O governador explicou que não era possível utilizar o conceito de avaliação que se utiliza atualmente, o do valor económico, que resultaria numa capitalização mais elevada do que o foi feito há cinco anos. Com esta metodologia, que é apenas usada desde 2017, é "possível assegurar que as perdas são absorvidas no momento inicial", o que não foi feito no Novo Banco. "A legislação não previa nem autorizava o valor económico", defende. Caso o tivesse utilizado em 2014, "iriam dizer que estávamos a sobrecapitalizar e que isso era contra as normas europeias".
"A avaliação independente foi realizada numa lógica de continuidade da atividade do banco, em conformidade com as normas internacionais de contabilidade, e não numa lógica de valor económico conforme se preconiza atualmente e está previsto pela Autoridade Bancária Europeia desde 2017", disse o governador esta quinta-feira numa audição na Comissão de Orçamento, Finanças e Modernização Administrativa pedida pelo grupo parlamentar do PS.

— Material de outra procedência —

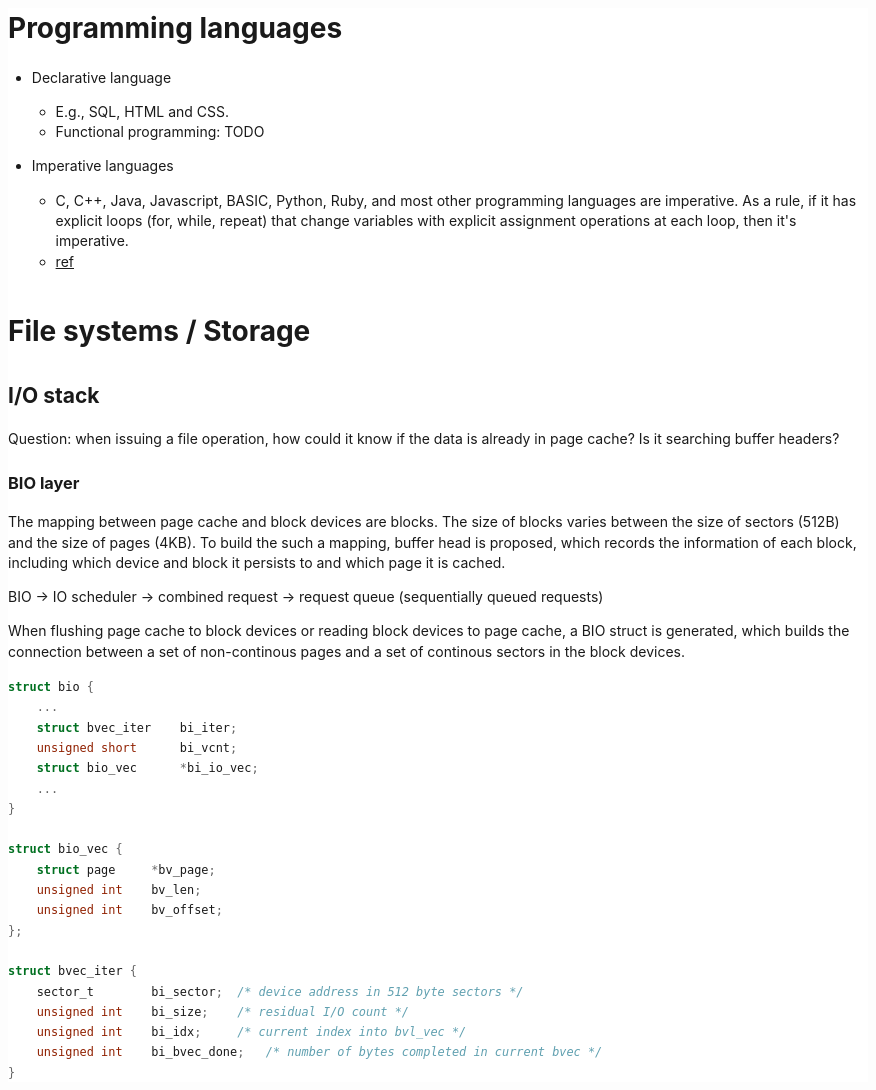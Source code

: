 # Programming languages

- Declarative language
    - E.g., SQL, HTML and CSS.
    - Functional programming: TODO

- Imperative languages
    - C, C++, Java, Javascript, BASIC, Python, Ruby, and most other programming languages are imperative. As a rule, if it has explicit loops (for, while, repeat) that change variables with explicit assignment operations at each loop, then it's imperative.
    - [ref](https://stackoverflow.com/questions/10925689/functional-programming-vs-declarative-programming-vs-imperative-programming)

# File systems / Storage

## I/O stack

Question: when issuing a file operation, how could it know if the data is already in page cache?
Is it searching buffer headers?

### BIO layer

The mapping between page cache and block devices are blocks.
The size of blocks varies between the size of sectors (512B) and the size of pages (4KB).
To build the such a mapping, buffer head is proposed, which records the information of each block,
including which device and block it persists to and which page it is cached.

BIO -> IO scheduler -> combined request -> request queue (sequentially queued requests)

When flushing page cache to block devices or reading block devices to page cache,
a BIO struct is generated,
which builds the connection between a set of non-continous pages and a set of continous sectors in the block devices.

```c
struct bio {
    ...
    struct bvec_iter    bi_iter;
    unsigned short      bi_vcnt;
    struct bio_vec      *bi_io_vec;
    ...    
}

struct bio_vec {
    struct page     *bv_page;
    unsigned int    bv_len;
    unsigned int    bv_offset;
};

struct bvec_iter {
    sector_t        bi_sector;  /* device address in 512 byte sectors */
    unsigned int    bi_size;    /* residual I/O count */
    unsigned int    bi_idx;     /* current index into bvl_vec */
    unsigned int    bi_bvec_done;   /* number of bytes completed in current bvec */
}
```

Carlos Costa rejeitou assim a crítica de que houve perdas que não foram reconhecidas no balanço inicial do Novo Banco e que o banco não foi capitalizado de forma adequada. O governador argumentou ainda que as perdas que o banco tem vindo a registar estão em linha com a de outras instituições financeiras. Isto apesar de em 2017, ano da venda e já de recuperação da economia, o banco ter tido prejuízos recorde e de as imparidades terem disparado, como notou a deputada do Bloco de Esquerda, Mariana Mortágua.
"Após a avaliação independente foram revelados dados e riscos até então desconhecidos, reportados a factos anteriores a 3 de agosto, os quais tiveram impacto no valor dos ativos", afirmou Carlos Costa.

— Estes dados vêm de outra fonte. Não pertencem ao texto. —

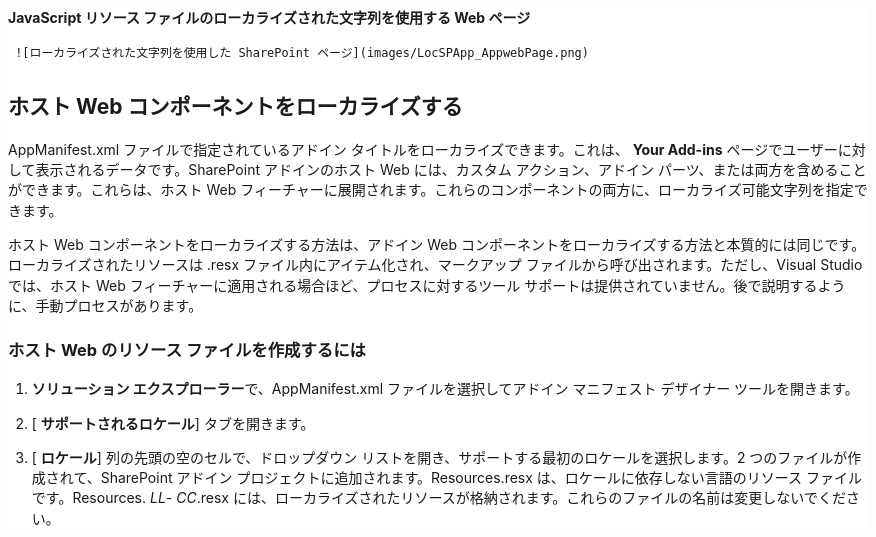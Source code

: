 
   **JavaScript リソース ファイルのローカライズされた文字列を使用する Web ページ**

  

     ![ローカライズされた文字列を使用した SharePoint ページ](images/LocSPApp_AppwebPage.png)
  

  

  

## ホスト Web コンポーネントをローカライズする
<a name="LocalizingHostWeb"> </a>

AppManifest.xml ファイルで指定されているアドイン タイトルをローカライズできます。これは、 **Your Add-ins** ページでユーザーに対して表示されるデータです。SharePoint アドインのホスト Web には、カスタム アクション、アドイン パーツ、または両方を含めることができます。これらは、ホスト Web フィーチャーに展開されます。これらのコンポーネントの両方に、ローカライズ可能文字列を指定できます。
  
    
    
ホスト Web コンポーネントをローカライズする方法は、アドイン Web コンポーネントをローカライズする方法と本質的には同じです。ローカライズされたリソースは .resx ファイル内にアイテム化され、マークアップ ファイルから呼び出されます。ただし、Visual Studio では、ホスト Web フィーチャーに適用される場合ほど、プロセスに対するツール サポートは提供されていません。後で説明するように、手動プロセスがあります。
  
    
    

### ホスト Web のリソース ファイルを作成するには


1. **ソリューション エクスプローラー**で、AppManifest.xml ファイルを選択してアドイン マニフェスト デザイナー ツールを開きます。
    
  
2. [ **サポートされるロケール**] タブを開きます。
    
  
3. [ **ロケール**] 列の先頭の空のセルで、ドロップダウン リストを開き、サポートする最初のロケールを選択します。2 つのファイルが作成されて、SharePoint アドイン プロジェクトに追加されます。Resources.resx は、ロケールに依存しない言語のリソース ファイルです。Resources. _LL_- _CC_.resx には、ローカライズされたリソースが格納されます。これらのファイルの名前は変更しないでください。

Não foi apenas o ministro das Finanças a criticar a forma como a resolução foi feita. O presidente do BES nessa data, Vítor Bento, também o fez. O economista tinha considerado em março, numa entrevista à RTP, que a avaliação inicial do Novo Banco aquando da resolução do BES foi mal feita e que houve uma sobrevalorização dos ativos.
Confrontado com estas declarações, Carlos Costa realçou: "Não fui eu que assinei as contas de 27 de julho de 2014 e não foi isso que disseram os auditores que auditaram as contas". E avisou que "as pessoas têm de ter cuidado com o que dizem sob pena de darem um tiro nos pés. Se alguém que assinou umas contas diz que as contas não eram o que eram está naturalmente a cair num campo muito pantanoso".
Após uma primeira tentativa falhada, o Novo Banco foi vendido em outubro de 2017 ao fundo americano Lone Star. Mas, em troca, o comprador exigiu ser protegido num conjunto de ativos problemáticos que vinham ainda do antigo BES e que o Banco de Portugal decidiu que permanecessem no Novo Banco.
Carlos Costa justificou que assim se evitou lesar o património do Novo Banco e beneficiar o BES em liquidação. "Caso esta carteira de ativos não tivesse sido transferida para o Novo Banco o Fundo de Resolução teria que ter capitalizado o Novo Banco pelo valor contabilístico integral dos ativos, com inevitável recurso massivo a recursos públicos para o seu financiamento", explicou. Dessa carteira com um valor contabilístico, líquido de imparidades, de 7,8 mil milhões, Carlos Costa diz que já se recuperaram 3,3 mil milhões.
Para convencer a Lone Star a ficar com o Novo Banco, o Fundo de Resolução aceitou a injetar até 3,89 mil milhões na instituição até 2025, caso houvesse perdas num determinado conjunto de ativos que colocasse em causa os rácios de capital. Em apenas dois anos, foram já solicitados quase 1,9 mil milhões, metade do valor total que pode ser colocado no banco.
Ainda assim, Carlos Costa considera que essa solução "defende o vendedor". Há um limite máximo a ser utilizado e uma partilha dos prejuízos. "Relativamente às perdas incorridas sobre aquele conjunto de ativos, o Fundo de Resolução só compensou 73% e 27% são suportados pelos acionistas enquanto tal".